見上げれば首が痛くなるほどの、浅葱が住む日本では考えられないほどの堅牢な建物が、一瞬でである。
召喚獣は一度に一体ずつしか呼べないそうだが、その分一体ごとの能力は凄まじいもので、浅葱はしばらく声も出せなかった。
氷の塊となった建物に侵入できる者はおらず、死者の群れが溢れ返った地上を尻目に、三人は屋上で一呼吸ついたのだった。
三人の頭上を影が通り過ぎたのは、それから間もなくのことである。
ユウナはそれを見上げて「飛空艇」と呼んだ。
操縦している人がいるに違いないと、ユウナはシヴァを召喚してこれを呼び止めた。
浅葱が空飛ぶ巨大な鉄塊というものを目の当たりにし、呆気に取られている間の出来事だった。
そうでなければユウナを制止していたに違いない。
ただでさえ紂王という信用ならない荷物を抱えている時に、敵が増えたらどうするつもりなのかと。
ユウナが呼び止めてしまった後も、鉄塊にはそのまま無視して通り過ぎて欲しいという思いでいっぱいだった。
だがそれもあっさりと打ち砕かれて、その巨体は緩やかに高度を落としたのだった。
「来て下さって、ありがとうございます。

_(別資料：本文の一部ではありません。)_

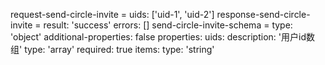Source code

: request-send-circle-invite =
  uids: ['uid-1', 'uid-2']
response-send-circle-invite =
  result: 'success'
  errors: []
send-circle-invite-schema =
  type: 'object'
  additional-properties: false
  properties:
    uids:
      description: '用户id数组'
      type: 'array'
      required: true
      items:
        type: 'string'
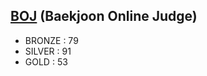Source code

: [BOJ](https://www.acmicpc.net/) (Baekjoon Online Judge)
-----------------
- BRONZE : 79
- SILVER : 91
- GOLD : 53
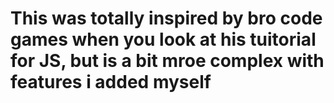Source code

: <h1><b> This was totally inspired by bro code games when you look at his tuitorial for JS, but is a bit mroe complex with features i added myself</b></h1>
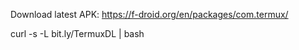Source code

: Download latest APK: https://f-droid.org/en/packages/com.termux/

curl -s -L bit.ly/TermuxDL | bash
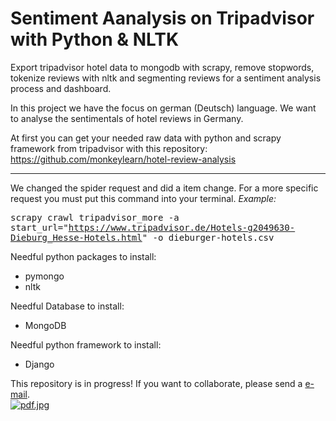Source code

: # Sentiment Aanalysis on Tripadvisor with Python & NLTK
Export tripadvisor hotel data to mongodb with scrapy, 
remove stopwords, tokenize reviews with nltk and segmenting reviews for a sentiment analysis process and dashboard.

In this project we have the focus on german (Deutsch) language. We want to analyse the sentimentals of hotel reviews in Germany.<br>

At first you can get your needed raw data with python and scrapy framework from tripadvisor with this repository: <br>
https://github.com/monkeylearn/hotel-review-analysis

<hr>

We changed the spider request and did a item change. For a more specific request you must put this command into your terminal. <em>Example:</em>

<kbd>scrapy crawl tripadvisor_more -a start_url="https://www.tripadvisor.de/Hotels-g2049630-Dieburg_Hesse-Hotels.html" -o dieburger-hotels.csv </kbd>
<br>

Needful python packages to install:
- pymongo
- nltk

Needful Database to install:
- MongoDB

Needful python framework to install:
- Django

This repository is in progress! If you want to collaborate, please send a <a href="mailto:uenvert90@googlemail.com">e-mail</a>. 
<br>
[![pdf.jpg](https://s29.postimg.org/j0rz7ch53/sentiment_analysis_projekt.jpg)](https://postimg.org/image/f4enbcw5f/)
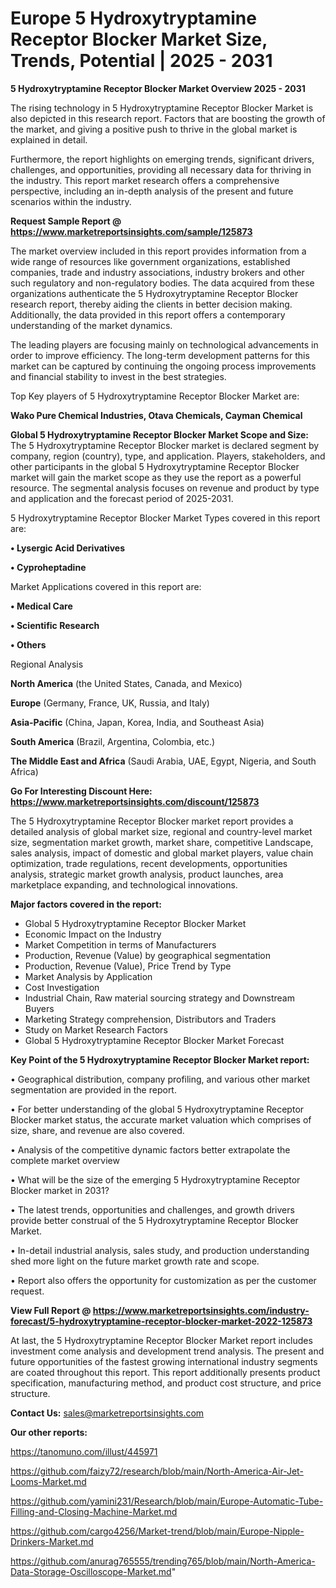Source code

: # Europe 5 Hydroxytryptamine Receptor Blocker Market Size, Trends, Potential | 2025 - 2031

<Strong> 5 Hydroxytryptamine Receptor Blocker Market Overview 2025 - 2031</strong>

The rising technology in 5 Hydroxytryptamine Receptor Blocker Market is also depicted in this research report. Factors that are boosting the growth of the market, and giving a positive push to thrive in the global market is explained in detail.

Furthermore, the report highlights on emerging trends, significant drivers, challenges, and opportunities, providing all necessary data for thriving in the industry. This report market research offers a comprehensive perspective, including an in-depth analysis of the present and future scenarios within the industry.

<strong>Request Sample Report @ <a href=https://www.marketreportsinsights.com/sample/125873>https://www.marketreportsinsights.com/sample/125873</a></strong>

The market overview included in this report provides information from a wide range of resources like government organizations, established companies, trade and industry associations, industry brokers and other such regulatory and non-regulatory bodies. The data acquired from these organizations authenticate the 5 Hydroxytryptamine Receptor Blocker research report, thereby aiding the clients in better decision making. Additionally, the data provided in this report offers a contemporary understanding of the market dynamics.

The leading players are focusing mainly on technological advancements in order to improve efficiency. The long-term development patterns for this market can be captured by continuing the ongoing process improvements and financial stability to invest in the best strategies.

Top Key players of 5 Hydroxytryptamine Receptor Blocker Market are:

<strong>Wako Pure Chemical Industries, Otava Chemicals, Cayman Chemical</strong>

<strong><b>Global 5 Hydroxytryptamine Receptor Blocker Market Scope and Size:</b></strong>
The 5 Hydroxytryptamine Receptor Blocker market is declared segment by company, region (country), type, and application. Players, stakeholders, and other participants in the global 5 Hydroxytryptamine Receptor Blocker market will gain the market scope as they use the report as a powerful resource. The segmental analysis focuses on revenue and product by type and application and the forecast period of 2025-2031.

5 Hydroxytryptamine Receptor Blocker Market Types covered in this report are:

<strong>• Lysergic Acid Derivatives

• Cyproheptadine</strong>

Market Applications covered in this report are:

<strong>• Medical Care

• Scientific Research

• Others</strong> 

Regional Analysis

<strong>North America</strong> (the United States, Canada, and Mexico)

<strong>Europe</strong> (Germany, France, UK, Russia, and Italy)

<strong>Asia-Pacific</strong> (China, Japan, Korea, India, and Southeast Asia)

<strong>South America</strong> (Brazil, Argentina, Colombia, etc.)

<strong>The Middle East and Africa</strong> (Saudi Arabia, UAE, Egypt, Nigeria, and South Africa)

<strong>Go For Interesting Discount Here: <a href=https://www.marketreportsinsights.com/discount/125873>https://www.marketreportsinsights.com/discount/125873</a></strong>

The 5 Hydroxytryptamine Receptor Blocker market report provides a detailed analysis of global market size, regional and country-level market size, segmentation market growth, market share, competitive Landscape, sales analysis, impact of domestic and global market players, value chain optimization, trade regulations, recent developments, opportunities analysis, strategic market growth analysis, product launches, area marketplace expanding, and technological innovations.

<strong><b>Major factors covered in the report:</b></strong>
<ul>
  <li>Global 5 Hydroxytryptamine Receptor Blocker Market </li>
  <li>Economic Impact on the Industry</li>
  <li>Market Competition in terms of Manufacturers</li>
  <li>Production, Revenue (Value) by geographical segmentation</li>
  <li>Production, Revenue (Value), Price Trend by Type</li>
  <li>Market Analysis by Application</li>
  <li>Cost Investigation</li>
  <li>Industrial Chain, Raw material sourcing strategy and Downstream Buyers</li>
  <li>Marketing Strategy comprehension, Distributors and Traders</li>
  <li>Study on Market Research Factors</li>
  <li>Global 5 Hydroxytryptamine Receptor Blocker Market Forecast</li>
</ul>

<strong><b>Key Point of the 5 Hydroxytryptamine Receptor Blocker Market report:</b></strong>

• Geographical distribution, company profiling, and various other market segmentation are provided in the report.

• For better understanding of the global 5 Hydroxytryptamine Receptor Blocker market status, the accurate market valuation which comprises of size, share, and revenue are also covered.

• Analysis of the competitive dynamic factors better extrapolate the complete market overview

• What will be the size of the emerging 5 Hydroxytryptamine Receptor Blocker market in 2031?

• The latest trends, opportunities and challenges, and growth drivers provide better construal of the 5 Hydroxytryptamine Receptor Blocker Market.

• In-detail industrial analysis, sales study, and production understanding shed more light on the future market growth rate and scope.

• Report also offers the opportunity for customization as per the customer request.

<strong><b>View Full Report @ <a href=https://www.marketreportsinsights.com/industry-forecast/5-hydroxytryptamine-receptor-blocker-market-2022-125873>https://www.marketreportsinsights.com/industry-forecast/5-hydroxytryptamine-receptor-blocker-market-2022-125873</a></b></strong>


At last, the 5 Hydroxytryptamine Receptor Blocker Market report includes investment come analysis and development trend analysis. The present and future opportunities of the fastest growing international industry segments are coated throughout this report. This report additionally presents product specification, manufacturing method, and product cost structure, and price structure.

<strong>Contact Us:</strong>
sales@marketreportsinsights.com

<strong>Our other reports:</strong>

<a href=https://tanomuno.com/illust/445971>https://tanomuno.com/illust/445971</a>

<a href=https://github.com/faizy72/research/blob/main/North-America-Air-Jet-Looms-Market.md>https://github.com/faizy72/research/blob/main/North-America-Air-Jet-Looms-Market.md</a>

<a href=https://github.com/yamini231/Research/blob/main/Europe-Automatic-Tube-Filling-and-Closing-Machine-Market.md>https://github.com/yamini231/Research/blob/main/Europe-Automatic-Tube-Filling-and-Closing-Machine-Market.md</a>

<a href=https://github.com/cargo4256/Market-trend/blob/main/Europe-Nipple-Drinkers-Market.md>https://github.com/cargo4256/Market-trend/blob/main/Europe-Nipple-Drinkers-Market.md</a>

<a href=https://github.com/anurag765555/trending765/blob/main/North-America-Data-Storage-Oscilloscope-Market.md>https://github.com/anurag765555/trending765/blob/main/North-America-Data-Storage-Oscilloscope-Market.md</a>"
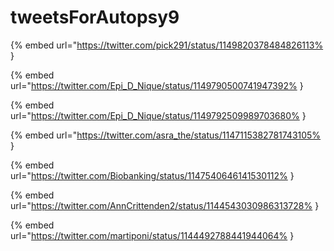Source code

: # tweetsForAutopsy9

{% embed url="https://twitter.com/pick291/status/1149820378484826113% }

{% embed url="https://twitter.com/Epi_D_Nique/status/1149790500741947392% }

{% embed url="https://twitter.com/Epi_D_Nique/status/1149792509989703680% }

{% embed url="https://twitter.com/asra_the/status/1147115382781743105% }

{% embed url="https://twitter.com/Biobanking/status/1147540646141530112% }

{% embed url="https://twitter.com/AnnCrittenden2/status/1144543030986313728% }

{% embed url="https://twitter.com/martiponi/status/1144492788441944064% }

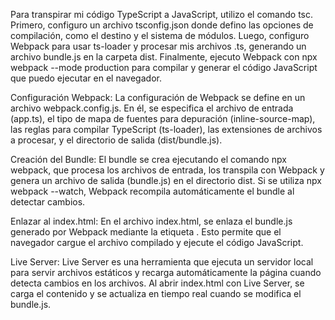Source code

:Para transpirar mi código TypeScript a JavaScript, utilizo el comando tsc. Primero, configuro un archivo tsconfig.json donde defino las opciones de compilación, como el destino y el sistema de módulos. Luego, configuro Webpack para usar ts-loader y procesar mis archivos .ts, generando un archivo bundle.js en la carpeta dist. Finalmente, ejecuto Webpack con npx webpack --mode production para compilar y generar el código JavaScript que puedo ejecutar en el navegador.

Configuración Webpack:
La configuración de Webpack se define en un archivo webpack.config.js. En él, se especifica el archivo de entrada (app.ts), el tipo de mapa de fuentes para depuración (inline-source-map), las reglas para compilar TypeScript (ts-loader), las extensiones de archivos a procesar, y el directorio de salida (dist/bundle.js).

Creación del Bundle:
El bundle se crea ejecutando el comando npx webpack, que procesa los archivos de entrada, los transpila con Webpack y genera un archivo de salida (bundle.js) en el directorio dist. Si se utiliza npx webpack --watch, Webpack recompila automáticamente el bundle al detectar cambios.

Enlazar al index.html:
En el archivo index.html, se enlaza el bundle.js generado por Webpack mediante la etiqueta <script src="dist/bundle.js"></script>. Esto permite que el navegador cargue el archivo compilado y ejecute el código JavaScript.

Live Server:
Live Server es una herramienta que ejecuta un servidor local para servir archivos estáticos y recarga automáticamente la página cuando detecta cambios en los archivos. Al abrir index.html con Live Server, se carga el contenido y se actualiza en tiempo real cuando se modifica el bundle.js.


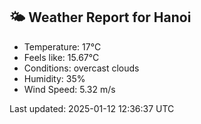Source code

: <!-- WEATHER-START -->
## 🌤 Weather Report for Hanoi

- Temperature: 17°C
- Feels like: 15.67°C
- Conditions: overcast clouds
- Humidity: 35%
- Wind Speed: 5.32 m/s

Last updated: 2025-01-12 12:36:37 UTC
<!-- WEATHER-END -->
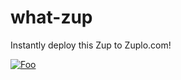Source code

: # what-zup

Instantly deploy this Zup to Zuplo.com!

[![Foo](http://www.google.com.au/images/nav_logo7.png)](http://localhost:4000/clone?sourceRepoUrl=https://github.com/joshtwist/what-zup.git)

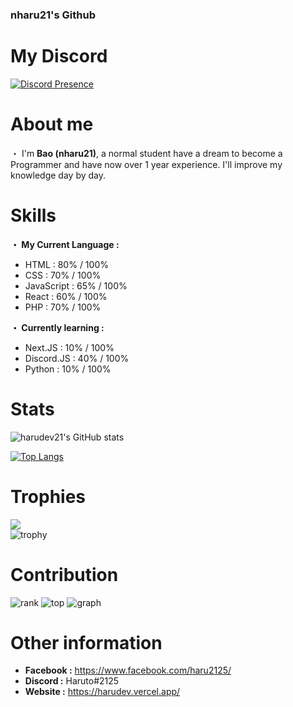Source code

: ### nharu21's Github

# **My Discord**

[![Discord Presence](https://fel1x.tk/harudev1.svg)](https://discord.com/users/891995563833315328)

# **About me**

・ I'm **Bao (nharu21)**, a normal student have a dream to become a Programmer and have now over 1 year experience.
I'll improve my knowledge day by day.

# **Skills**

**・ My Current Language :**
- HTML : 80% / 100%
- CSS : 70% / 100%
- JavaScript : 65% / 100%
- React : 60% / 100%
- PHP : 70% / 100%

**・ Currently learning :**
- Next.JS : 10% / 100%
- Discord.JS : 40% / 100%
- Python : 10% / 100%

# **Stats**

![harudev21's GitHub stats](https://github-readme-stats.vercel.app/api?username=harudev21&show_icons=true&theme=dracula)

[![Top Langs](https://github-readme-stats.vercel.app/api/top-langs/?username=harudev21&theme=dracula)](https://github.com/harudev21/harudev21.github.io)

# **Trophies**
![](https://github-trophies.vercel.app/?username=harudev21&theme=dracula&no-frame=false&no-bg=false&margin-w=4)</br>
![trophy](https://github-profile-trophy.vercel.app/?username=harudev21&column=6&&margin-w=4&theme=dracula)

# **Contribution**
![rank](https://github-readme-streak-stats.herokuapp.com/?user=harudev21&theme=dracula&hide_border=true)
![top](https://github-profile-summary-cards.vercel.app/api/cards/profile-details?username=harudev21&theme=dracula)
![graph](https://activity-graph.herokuapp.com/graph?username=harudev21&theme=dracula&hide_border=true)

# **Other information**

- **Facebook :** https://www.facebook.com/haru2125/
- **Discord :** Haruto#2125
- **Website :** https://harudev.vercel.app/
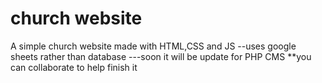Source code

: # church website
A simple church website made with HTML,CSS and JS 
--uses google sheets rather than database
---soon it will be update for PHP CMS 
**you can collaborate to help finish it 
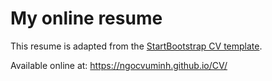 # My online resume

This resume is adapted from the [StartBootstrap CV template](https://github.com/startbootstrap/startbootstrap-resume).

Available online at: https://ngocvuminh.github.io/CV/
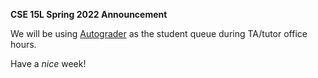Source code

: __CSE 15L Spring 2022 Announcement__

We will be using [Autograder](https://autograder.ucsd.edu) as the student queue during TA/tutor office hours.

Have a *nice* week!
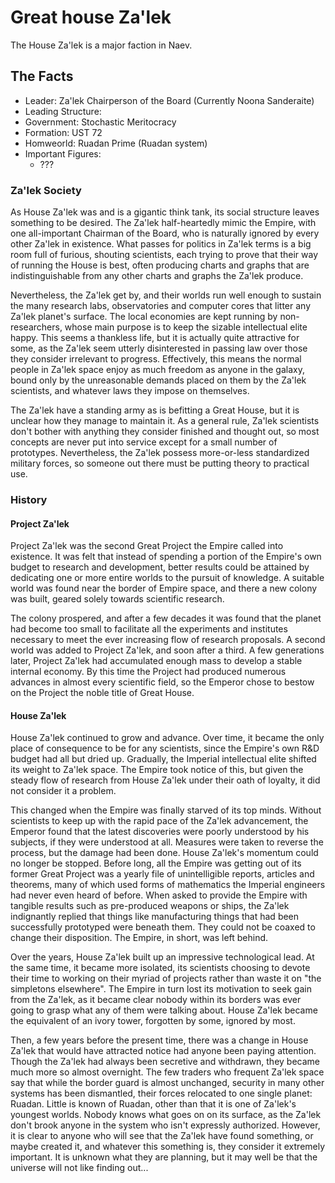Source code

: # Great house Za'lek

The House Za'lek is a major faction in Naev.

## The Facts

* Leader: Za'lek Chairperson of the Board (Currently Noona Sanderaite)
* Leading Structure:
* Government: Stochastic Meritocracy
* Formation: UST 72
* Homweorld: Ruadan Prime (Ruadan system)
* Important Figures:
    * ???

### Za'lek Society

As House Za'lek was and is a gigantic think tank, its social structure leaves something to be desired. The Za'lek half-heartedly mimic the Empire, with one all-important Chairman of the Board, who is naturally ignored by every other Za'lek in existence. What passes for politics in Za'lek terms is a big room full of furious, shouting scientists, each trying to prove that their way of running the House is best, often producing charts and graphs that are indistinguishable from any other charts and graphs the Za'lek produce.

Nevertheless, the Za'lek get by, and their worlds run well enough to sustain the many research labs, observatories and computer cores that litter any Za'lek planet's surface. The local economies are kept running by non-researchers, whose main purpose is to keep the sizable intellectual elite happy. This seems a thankless life, but it is actually quite attractive for some, as the Za'lek seem utterly disinterested in passing law over those they consider irrelevant to progress. Effectively, this means the normal people in Za'lek space enjoy as much freedom as anyone in the galaxy, bound only by the unreasonable demands placed on them by the Za'lek scientists, and whatever laws they impose on themselves.

The Za'lek have a standing army as is befitting a Great House, but it is unclear how they manage to maintain it. As a general rule, Za'lek scientists don't bother with anything they consider finished and thought out, so most concepts are never put into service except for a small number of prototypes. Nevertheless, the Za'lek possess more-or-less standardized military forces, so someone out there must be putting theory to practical use.

### History

#### Project Za'lek

Project Za'lek was the second Great Project the Empire called into existence. It was felt that instead of spending a portion of the Empire's own budget to research and development, better results could be attained by dedicating one or more entire worlds to the pursuit of knowledge. A suitable world was found near the border of Empire space, and there a new colony was built, geared solely towards scientific research.

The colony prospered, and after a few decades it was found that the planet had become too small to facilitate all the experiments and institutes necessary to meet the ever increasing flow of research proposals. A second world was added to Project Za'lek, and soon after a third. A few generations later, Project Za'lek had accumulated enough mass to develop a stable internal economy. By this time the Project had produced numerous advances in almost every scientific field, so the Emperor chose to bestow on the Project the noble title of Great House.

#### House Za'lek

House Za'lek continued to grow and advance. Over time, it became the only place of consequence to be for any scientists, since the Empire's own R\&D budget had all but dried up. Gradually, the Imperial intellectual elite shifted its weight to Za'lek space. The Empire took notice of this, but given the steady flow of research from House Za'lek under their oath of loyalty, it did not consider it a problem.

This changed when the Empire was finally starved of its top minds. Without scientists to keep up with the rapid pace of the Za'lek advancement, the Emperor found that the latest discoveries were poorly understood by his subjects, if they were understood at all. Measures were taken to reverse the process, but the damage had been done. House Za'lek's momentum could no longer be stopped. Before long, all the Empire was getting out of its former Great Project was a yearly file of unintelligible reports, articles and theorems, many of which used forms of mathematics the Imperial engineers had never even heard of before. When asked to provide the Empire with tangible results such as pre-produced weapons or ships, the Za'lek indignantly replied that things like manufacturing things that had been successfully prototyped were beneath them. They could not be coaxed to change their disposition. The Empire, in short, was left behind.

Over the years, House Za'lek built up an impressive technological lead. At the same time, it became more isolated, its scientists choosing to devote their time to working on their myriad of projects rather than waste it on "the simpletons elsewhere". The Empire in turn lost its motivation to seek gain from the Za'lek, as it became clear nobody within its borders was ever going to grasp what any of them were talking about. House Za'lek became the equivalent of an ivory tower, forgotten by some, ignored by most.

Then, a few years before the present time, there was a change in House Za'lek that would have attracted notice had anyone been paying attention. Though the Za'lek had always been secretive and withdrawn, they became much more so almost overnight. The few traders who frequent Za'lek space say that while the border guard is almost unchanged, security in many other systems has been dismantled, their forces relocated to one single planet: Ruadan. Little is known of Ruadan, other than that it is one of Za'lek's youngest worlds. Nobody knows what goes on on its surface, as the Za'lek don't brook anyone in the system who isn't expressly authorized. However, it is clear to anyone who will see that the Za'lek have found something, or maybe created it, and whatever this something is, they consider it extremely important. It is unknown what they are planning, but it may well be that the universe will not like finding out...
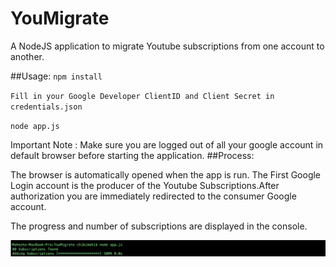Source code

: # YouMigrate
A NodeJS application to migrate Youtube subscriptions from one account to another.

##Usage:
`npm install`

`Fill in your Google Developer ClientID and Client Secret in credentials.json`

`node app.js`

Important Note : Make sure you are logged out of all your google account in default browser before starting the application.
##Process:

The browser is automatically opened when the app is run.
The First Google Login account is the producer of the Youtube Subscriptions.After authorization you are immediately redirected to the consumer Google account.

The progress and number of subscriptions are displayed in the console.

![ScreenShot](screenshot.png)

召喚士のユウナです」
丁寧に頭を下げるユウナの姿に、浅葱は軽い目眩を覚える。
浅葱の懸念には気付いてすらいないらしい。
「誰か……乗っているんですよね?」
『いかにも。
礼儀として名乗っておこう。
私はジェレミア・ゴットバルト。
さる高貴な方にお仕えしている』
低い、男の声が鉄塊のどこからか聞こえる。
周囲の建物にぶつからないギリギリの高さまで下りてきてはいたが、その鉄塊から人が出て来る気配はなかった。
『手短に済ませて頂こう。私は急ぐ身だ』
「人捜しでもしてるわけ?」
『……』
上からの物言いが癇に障り、浅葱は間髪入れずに嫌味を言う。
この状況で急ぐことといえば、おおよそ絞られる。
浅葱はその一つを口にしたに過ぎない。
反応からして正解だったらしいが、ユウナからは窘めるような視線を投げられた。
「私たちは、二十人全員でここを出る方法を探しています。
そのために協力して欲しいんです。
あなたが人を捜しているなら、そのお手伝いもできると思います」
『それが見返りというわけか』
「はい」
しばしの沈黙が流れる。
そしてジェレミアと名乗った男が切り出した。
『その方法が見つからなかった場合、君はどうするつもりだ?』
「それは……」
『そして、私には君たちを信用するに足る理由がない。
信用ならない者に、協力などさせられん』
ユウナが答えに窮する。
言わんこっちゃないと、浅葱はやむなく口を挟んだ。
「本気で言ってるのかい、それ。
少なくとも、あんたは急いでいたのにここにやってきた。
協力者が欲しいのはそっちだったんじゃない?」
わざわざ呼び掛けに応じた以上、理由があるはずだ。
こうして話していても、ジェレミアが人助けをしようとしているお人好しとは思えない。
何らかの打算あっての行動だろうと、浅葱は読んでいた。
『誤解があるようだな』
「へえ?」
『私は君たちを見定めに来た』
肌に冷気が刺さる感覚がある。
鉄塊に取り付けられた巨大な銛状の武器が、今にもこちらを狙ってくるのではないかと、浅葱の額に汗が浮く。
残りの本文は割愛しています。